Easter is just a few days away, and churches will be filled to bursting with twice-a-year “Christians,” people that still feel some vague sense that they should go to church on Easter and at Christmas, even if they can’t quite articulate why, and don’t attend for most of the rest of the year.
That church attendance is in decline is no mystery. Sure, there are plenty of nominal Christians who attend church regularly for their own reasons—the social aspects, the opportunities for professional development and career advancement, etc.—who aren’t truly Believers, but since we cannot know the content of one’s heart, church attendance is a pretty good gauge for religiosity in the United States.

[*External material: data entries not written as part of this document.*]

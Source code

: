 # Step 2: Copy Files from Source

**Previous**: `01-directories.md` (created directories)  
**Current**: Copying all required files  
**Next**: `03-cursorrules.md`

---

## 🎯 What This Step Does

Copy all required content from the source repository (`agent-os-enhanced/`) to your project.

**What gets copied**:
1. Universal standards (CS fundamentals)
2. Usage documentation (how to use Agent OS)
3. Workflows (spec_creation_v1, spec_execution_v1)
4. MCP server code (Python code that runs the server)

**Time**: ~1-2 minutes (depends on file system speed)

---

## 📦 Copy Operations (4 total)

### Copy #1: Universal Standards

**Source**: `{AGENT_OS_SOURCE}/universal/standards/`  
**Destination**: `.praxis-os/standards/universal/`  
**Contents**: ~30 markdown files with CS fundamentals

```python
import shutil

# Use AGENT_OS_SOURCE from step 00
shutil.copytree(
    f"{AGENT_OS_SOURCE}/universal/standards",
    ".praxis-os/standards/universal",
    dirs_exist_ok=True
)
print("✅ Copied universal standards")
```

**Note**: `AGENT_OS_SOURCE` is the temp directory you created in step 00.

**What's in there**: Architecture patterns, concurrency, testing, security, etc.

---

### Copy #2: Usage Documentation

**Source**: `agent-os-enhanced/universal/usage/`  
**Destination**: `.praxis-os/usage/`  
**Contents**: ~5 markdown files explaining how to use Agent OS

I live in the rural South, so there are churches on every street corner. There are tiny cinderblock buildings in the middle of nowhere with names like “First Church of the Holy Apostolic Prophecy” that look like tool sheds that have been converted into places of worship. There are decadent megachurches. There are churches that date back centuries, and churches that were planted a week ago.
Yet even here, Biblical illiteracy stuns me. Sure, I’m one of those guys who knows that something is “in the Bible,” even if I can’t always place exactly where it is (that’s what Bing is for). But when I write “Biblical illiteracy,” I mean that people lack a basic understanding of the simplest Bible stories.

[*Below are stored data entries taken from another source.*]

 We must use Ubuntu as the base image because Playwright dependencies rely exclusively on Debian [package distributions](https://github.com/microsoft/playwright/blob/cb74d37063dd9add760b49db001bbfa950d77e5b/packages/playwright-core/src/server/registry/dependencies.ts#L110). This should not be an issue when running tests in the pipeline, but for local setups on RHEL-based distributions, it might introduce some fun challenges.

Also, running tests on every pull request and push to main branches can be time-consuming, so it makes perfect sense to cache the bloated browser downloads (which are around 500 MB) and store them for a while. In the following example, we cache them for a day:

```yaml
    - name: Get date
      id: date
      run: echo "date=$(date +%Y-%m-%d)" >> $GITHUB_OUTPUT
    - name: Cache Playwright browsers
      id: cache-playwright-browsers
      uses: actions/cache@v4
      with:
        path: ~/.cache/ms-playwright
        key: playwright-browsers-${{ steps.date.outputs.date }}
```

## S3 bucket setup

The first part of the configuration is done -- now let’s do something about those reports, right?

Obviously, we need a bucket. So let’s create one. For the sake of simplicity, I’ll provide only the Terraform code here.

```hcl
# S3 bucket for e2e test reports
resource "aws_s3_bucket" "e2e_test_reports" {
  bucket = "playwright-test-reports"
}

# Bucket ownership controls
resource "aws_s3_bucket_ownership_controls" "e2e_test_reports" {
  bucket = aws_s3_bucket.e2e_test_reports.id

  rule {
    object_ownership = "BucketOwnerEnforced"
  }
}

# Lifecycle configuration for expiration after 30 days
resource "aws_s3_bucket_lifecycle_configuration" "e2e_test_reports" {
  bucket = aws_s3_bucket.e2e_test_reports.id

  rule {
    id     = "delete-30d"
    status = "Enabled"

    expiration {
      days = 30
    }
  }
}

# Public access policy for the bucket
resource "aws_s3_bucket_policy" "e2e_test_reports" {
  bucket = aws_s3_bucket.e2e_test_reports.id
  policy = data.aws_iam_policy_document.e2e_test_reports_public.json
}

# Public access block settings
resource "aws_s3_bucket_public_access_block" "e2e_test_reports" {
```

I’ve related this anecdote elsewhere, but I’ll never forget teaching a philosophy class years ago in which we were discussing Danish Christian existentialist philosopher Søren Kierkegaard. Kierkegaard famously argued that attempts to prove the existence of God rhetorically, logically, or otherwise were the philosophical equivalents of building the Tower of Babel—man’s Gnostic attempt to “reach” God, not to be close to Him, but to challenge God’s Supremacy.
The Tower of Babel is Vacation Bible School 101—really, it’s Sunday School 101. The Tower of Babel would be Track 2, Side 1 of The Old Testament’s Greatest Hits, if such an album existed.
Despite that, none of my students knew the story of the Tower of Babel. Even a young lady who was a very committed Christian did not remember the story, and I know her parents, at the very least, had taught it to her!